The first time we played in Birmingham it was at the LG Arena. The second time a lot less people showed up, the third time we were in Alabama, so we had high hopes for a fourth Birmingham show, which, though midweek with the threat of snow, had a superb turnout. Thanks y’all…oh wait, wrong Birmingham.
Our last UK tour had concluded at the Brudenell Social Club. However, this return visit to our favourite venue in Leeds would be as a quintet. Our chosen set, which we’d been tweaking since Europe featured “Tuesday (You Come When We Call),” the b-side to our first single, which we’d only ever played once before in the UK in 2008 and even then that was acoustically.

Justin sucked in by Bejeweled’s tractor beam
And then, London, home! Time to offload the accumulated Euros, Swiss Francs, Danish and Swedish Kronas and pick up the boots I’d left by my front door, which I thought about every single day I was treading in snow. At ULU, we were reunited with friends, family and the Freelance Whales, the band we’d criss-crossed the States with last year. High spirits all round, almost celebratory in atmosphere tinged with nerves. The gig itself went without hitch, though I’m still unsure what people think of our Fleetwood Mac cover. It’s hardly an obscure choice since the album Tusk sold 300,000 copies in the UK (I looked that up) but unfortunately none of the people who had bought the album were at our show.
The following day, in the van enroute to Brighton, Leon enquired to what we’d eaten for breakfast. His response? “Tinned pineapple chunks. It was all I could find to eat in my kitchen.” At least the motorway service station food was of a palatable quality in the UK. The final gig was a suitably early one for a Saturday night by the seaside. It was the reverse of yesterday’s show – intimate and sweaty. Race Horses bid us farewell and wished us the best of luck for our next mission: an appearance on The Late Show with David Letterman.

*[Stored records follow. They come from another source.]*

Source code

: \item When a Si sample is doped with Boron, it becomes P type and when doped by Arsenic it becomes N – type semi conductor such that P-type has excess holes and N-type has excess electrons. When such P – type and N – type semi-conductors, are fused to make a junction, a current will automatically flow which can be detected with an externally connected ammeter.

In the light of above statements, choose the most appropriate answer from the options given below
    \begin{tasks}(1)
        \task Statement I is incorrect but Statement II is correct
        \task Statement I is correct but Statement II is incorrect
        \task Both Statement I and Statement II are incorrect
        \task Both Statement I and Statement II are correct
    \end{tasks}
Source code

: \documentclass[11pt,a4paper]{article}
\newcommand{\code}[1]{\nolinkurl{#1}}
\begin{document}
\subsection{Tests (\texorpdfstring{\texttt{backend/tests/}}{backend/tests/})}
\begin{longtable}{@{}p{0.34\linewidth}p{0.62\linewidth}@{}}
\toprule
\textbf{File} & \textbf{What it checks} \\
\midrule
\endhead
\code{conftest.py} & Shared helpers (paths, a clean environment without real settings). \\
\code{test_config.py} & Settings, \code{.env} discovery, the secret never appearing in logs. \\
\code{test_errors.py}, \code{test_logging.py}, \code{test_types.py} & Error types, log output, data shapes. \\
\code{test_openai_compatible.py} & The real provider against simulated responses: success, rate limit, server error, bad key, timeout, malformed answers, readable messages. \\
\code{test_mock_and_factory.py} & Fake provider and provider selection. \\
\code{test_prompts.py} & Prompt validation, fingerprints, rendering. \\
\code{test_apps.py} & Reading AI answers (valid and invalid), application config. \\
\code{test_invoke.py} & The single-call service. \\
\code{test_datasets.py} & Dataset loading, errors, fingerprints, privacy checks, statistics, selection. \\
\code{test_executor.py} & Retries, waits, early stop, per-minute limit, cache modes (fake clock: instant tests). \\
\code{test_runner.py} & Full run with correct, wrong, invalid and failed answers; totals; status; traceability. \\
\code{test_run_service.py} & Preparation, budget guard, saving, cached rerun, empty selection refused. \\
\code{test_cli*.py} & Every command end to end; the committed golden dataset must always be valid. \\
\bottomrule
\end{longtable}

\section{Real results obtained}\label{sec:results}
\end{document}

Photo finish with Race Horses in Brighton
Valentine’s Day was spent in an aeroplane. After my regular meeting with the US Customs and Border Police and JFK airport’s lost luggage counter (my snare drum, clothes bag and a miscellaneous ‘band’ bag full of essential eqpt decided not to travel to NYC with us), we had four hours of sleep before our load in to the Ed Sullivan Theater at 7am. Four hours later we were given a callback time for soundcheck and we jumped into a cab to get clothes shopping, since I was still wearing the same clothes I’d travelled to NYC in…

Wide awake at 6.59am, 219 West 53rd St, NYC.
…and that’s probably not the done thing when you’re about to appear on US telly for the first time.